*Description of the task*: In the records below, tally the lines that contain the word "Languages" and give only that number.

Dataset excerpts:
^^^^^^^^

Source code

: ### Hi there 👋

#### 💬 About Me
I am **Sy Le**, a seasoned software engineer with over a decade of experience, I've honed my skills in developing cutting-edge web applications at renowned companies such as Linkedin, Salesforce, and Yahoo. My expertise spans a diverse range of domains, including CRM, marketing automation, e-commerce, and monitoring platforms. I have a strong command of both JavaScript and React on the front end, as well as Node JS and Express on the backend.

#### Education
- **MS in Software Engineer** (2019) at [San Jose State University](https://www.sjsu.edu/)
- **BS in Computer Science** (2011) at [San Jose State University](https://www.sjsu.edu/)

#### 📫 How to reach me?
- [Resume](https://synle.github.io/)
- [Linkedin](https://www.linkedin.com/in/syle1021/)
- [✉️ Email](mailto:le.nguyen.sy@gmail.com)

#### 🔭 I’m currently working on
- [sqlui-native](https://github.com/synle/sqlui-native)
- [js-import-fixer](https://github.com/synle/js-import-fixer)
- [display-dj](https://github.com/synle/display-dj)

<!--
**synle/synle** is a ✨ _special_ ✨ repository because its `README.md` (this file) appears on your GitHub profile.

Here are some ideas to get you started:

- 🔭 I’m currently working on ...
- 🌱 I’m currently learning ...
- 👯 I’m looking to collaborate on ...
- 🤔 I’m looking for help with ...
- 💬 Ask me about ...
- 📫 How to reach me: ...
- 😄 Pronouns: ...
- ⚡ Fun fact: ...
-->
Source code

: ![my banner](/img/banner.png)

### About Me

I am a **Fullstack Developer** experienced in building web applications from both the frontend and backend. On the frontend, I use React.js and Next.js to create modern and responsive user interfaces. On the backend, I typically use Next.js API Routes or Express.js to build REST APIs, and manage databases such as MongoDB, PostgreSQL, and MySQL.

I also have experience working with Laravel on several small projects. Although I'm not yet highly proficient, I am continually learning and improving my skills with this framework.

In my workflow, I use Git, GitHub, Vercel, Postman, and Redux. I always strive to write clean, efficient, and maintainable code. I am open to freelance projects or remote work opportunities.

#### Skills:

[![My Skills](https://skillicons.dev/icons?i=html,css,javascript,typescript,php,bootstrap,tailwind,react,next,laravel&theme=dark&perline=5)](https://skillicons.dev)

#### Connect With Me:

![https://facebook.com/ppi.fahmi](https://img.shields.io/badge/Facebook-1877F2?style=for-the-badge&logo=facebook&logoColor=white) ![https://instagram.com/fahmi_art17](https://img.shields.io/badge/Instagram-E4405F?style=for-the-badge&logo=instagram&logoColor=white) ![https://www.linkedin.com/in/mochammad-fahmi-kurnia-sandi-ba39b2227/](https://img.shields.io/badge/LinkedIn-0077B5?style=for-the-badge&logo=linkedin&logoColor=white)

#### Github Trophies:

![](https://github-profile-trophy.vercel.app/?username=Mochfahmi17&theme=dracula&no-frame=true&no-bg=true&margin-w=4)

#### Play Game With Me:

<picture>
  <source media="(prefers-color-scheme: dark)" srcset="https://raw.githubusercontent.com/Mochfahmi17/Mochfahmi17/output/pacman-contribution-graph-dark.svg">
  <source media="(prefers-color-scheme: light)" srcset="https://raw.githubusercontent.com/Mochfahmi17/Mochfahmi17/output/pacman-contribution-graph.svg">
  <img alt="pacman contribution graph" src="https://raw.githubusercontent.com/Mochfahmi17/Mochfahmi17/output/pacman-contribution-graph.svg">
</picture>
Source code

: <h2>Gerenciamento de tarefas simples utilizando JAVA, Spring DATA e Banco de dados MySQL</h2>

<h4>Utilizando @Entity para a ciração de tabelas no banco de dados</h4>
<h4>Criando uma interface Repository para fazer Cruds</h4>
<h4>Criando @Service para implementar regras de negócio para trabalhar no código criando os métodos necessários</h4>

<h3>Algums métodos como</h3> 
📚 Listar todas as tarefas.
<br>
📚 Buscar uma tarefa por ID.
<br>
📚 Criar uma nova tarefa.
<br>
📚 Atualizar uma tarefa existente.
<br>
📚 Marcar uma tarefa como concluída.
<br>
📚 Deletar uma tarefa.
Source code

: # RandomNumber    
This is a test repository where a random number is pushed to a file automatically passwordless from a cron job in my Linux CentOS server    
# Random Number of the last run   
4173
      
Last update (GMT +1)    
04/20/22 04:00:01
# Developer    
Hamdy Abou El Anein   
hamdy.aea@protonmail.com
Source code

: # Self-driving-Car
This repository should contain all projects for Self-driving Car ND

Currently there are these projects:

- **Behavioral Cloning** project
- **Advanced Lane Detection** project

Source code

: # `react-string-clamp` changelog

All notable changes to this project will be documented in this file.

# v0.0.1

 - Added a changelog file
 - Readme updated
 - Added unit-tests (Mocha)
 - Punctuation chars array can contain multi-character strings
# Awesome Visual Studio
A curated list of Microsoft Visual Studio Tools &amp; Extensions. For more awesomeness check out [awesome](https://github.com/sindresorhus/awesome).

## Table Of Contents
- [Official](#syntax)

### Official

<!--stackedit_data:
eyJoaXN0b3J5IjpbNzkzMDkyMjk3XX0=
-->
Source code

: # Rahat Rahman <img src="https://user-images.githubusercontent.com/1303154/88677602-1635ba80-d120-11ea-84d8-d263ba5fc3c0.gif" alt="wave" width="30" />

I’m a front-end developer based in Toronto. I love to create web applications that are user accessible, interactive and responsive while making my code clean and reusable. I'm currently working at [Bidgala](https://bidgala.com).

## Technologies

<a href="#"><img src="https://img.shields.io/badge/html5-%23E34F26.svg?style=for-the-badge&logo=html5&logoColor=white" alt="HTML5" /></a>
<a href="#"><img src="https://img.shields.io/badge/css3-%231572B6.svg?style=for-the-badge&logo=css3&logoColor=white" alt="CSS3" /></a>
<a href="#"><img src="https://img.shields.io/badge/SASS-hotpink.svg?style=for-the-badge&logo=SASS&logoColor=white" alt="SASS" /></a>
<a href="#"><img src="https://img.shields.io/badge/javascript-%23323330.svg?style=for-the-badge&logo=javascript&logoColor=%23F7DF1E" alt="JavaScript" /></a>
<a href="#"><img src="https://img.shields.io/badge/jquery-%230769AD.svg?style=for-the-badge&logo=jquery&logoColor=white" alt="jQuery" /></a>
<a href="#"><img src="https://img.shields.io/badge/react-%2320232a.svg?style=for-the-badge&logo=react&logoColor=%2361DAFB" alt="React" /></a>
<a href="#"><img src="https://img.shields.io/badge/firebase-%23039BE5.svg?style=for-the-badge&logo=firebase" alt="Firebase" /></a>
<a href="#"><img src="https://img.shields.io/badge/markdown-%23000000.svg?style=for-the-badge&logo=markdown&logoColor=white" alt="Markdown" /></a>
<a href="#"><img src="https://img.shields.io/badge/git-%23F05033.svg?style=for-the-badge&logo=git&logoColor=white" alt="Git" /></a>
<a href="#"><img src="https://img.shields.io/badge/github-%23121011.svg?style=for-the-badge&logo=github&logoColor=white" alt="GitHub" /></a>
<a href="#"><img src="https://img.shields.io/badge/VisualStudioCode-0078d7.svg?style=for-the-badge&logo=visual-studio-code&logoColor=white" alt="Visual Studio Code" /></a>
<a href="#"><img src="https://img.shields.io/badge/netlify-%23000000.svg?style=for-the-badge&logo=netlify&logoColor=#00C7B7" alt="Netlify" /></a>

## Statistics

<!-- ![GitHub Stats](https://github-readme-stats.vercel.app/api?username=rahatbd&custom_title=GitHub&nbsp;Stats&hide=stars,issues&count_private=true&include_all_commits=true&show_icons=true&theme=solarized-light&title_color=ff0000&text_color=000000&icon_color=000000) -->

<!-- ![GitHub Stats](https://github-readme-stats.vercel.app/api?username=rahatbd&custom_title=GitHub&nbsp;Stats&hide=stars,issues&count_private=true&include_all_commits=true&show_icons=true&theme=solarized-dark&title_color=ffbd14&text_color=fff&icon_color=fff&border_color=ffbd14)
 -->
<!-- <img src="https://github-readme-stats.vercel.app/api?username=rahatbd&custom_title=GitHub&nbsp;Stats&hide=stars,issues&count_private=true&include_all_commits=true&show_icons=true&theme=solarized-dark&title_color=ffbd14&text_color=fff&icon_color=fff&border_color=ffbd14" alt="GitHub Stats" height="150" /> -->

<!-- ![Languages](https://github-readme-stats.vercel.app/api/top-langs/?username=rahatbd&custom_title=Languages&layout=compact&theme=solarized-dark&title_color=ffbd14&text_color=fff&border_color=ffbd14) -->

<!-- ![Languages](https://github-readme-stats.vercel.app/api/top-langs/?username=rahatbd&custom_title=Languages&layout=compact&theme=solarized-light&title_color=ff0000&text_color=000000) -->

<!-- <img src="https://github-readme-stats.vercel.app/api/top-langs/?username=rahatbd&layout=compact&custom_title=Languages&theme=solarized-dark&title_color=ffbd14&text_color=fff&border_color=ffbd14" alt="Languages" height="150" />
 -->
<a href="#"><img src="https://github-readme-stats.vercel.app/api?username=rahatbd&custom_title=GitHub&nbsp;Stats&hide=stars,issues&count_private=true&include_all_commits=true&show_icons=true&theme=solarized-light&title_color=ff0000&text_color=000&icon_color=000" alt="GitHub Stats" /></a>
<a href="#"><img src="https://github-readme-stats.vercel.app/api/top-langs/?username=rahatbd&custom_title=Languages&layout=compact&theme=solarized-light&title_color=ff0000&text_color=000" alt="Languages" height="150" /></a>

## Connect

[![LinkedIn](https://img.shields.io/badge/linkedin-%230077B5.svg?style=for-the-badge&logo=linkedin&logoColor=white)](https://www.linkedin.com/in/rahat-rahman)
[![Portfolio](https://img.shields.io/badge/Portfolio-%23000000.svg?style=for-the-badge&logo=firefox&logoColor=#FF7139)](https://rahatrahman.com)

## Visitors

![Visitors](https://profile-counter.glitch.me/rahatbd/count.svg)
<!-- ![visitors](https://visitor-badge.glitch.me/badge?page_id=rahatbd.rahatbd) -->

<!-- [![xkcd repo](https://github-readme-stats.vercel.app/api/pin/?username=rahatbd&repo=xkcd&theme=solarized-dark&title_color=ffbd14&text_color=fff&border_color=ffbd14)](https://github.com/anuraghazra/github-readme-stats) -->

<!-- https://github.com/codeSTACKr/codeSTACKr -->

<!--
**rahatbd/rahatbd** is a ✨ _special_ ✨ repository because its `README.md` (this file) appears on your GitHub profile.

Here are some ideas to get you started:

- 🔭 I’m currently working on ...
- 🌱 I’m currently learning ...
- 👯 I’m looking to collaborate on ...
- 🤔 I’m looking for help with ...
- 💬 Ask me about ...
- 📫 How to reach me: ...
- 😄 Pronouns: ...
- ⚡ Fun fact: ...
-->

^^^^^^^^

*The answer*: 4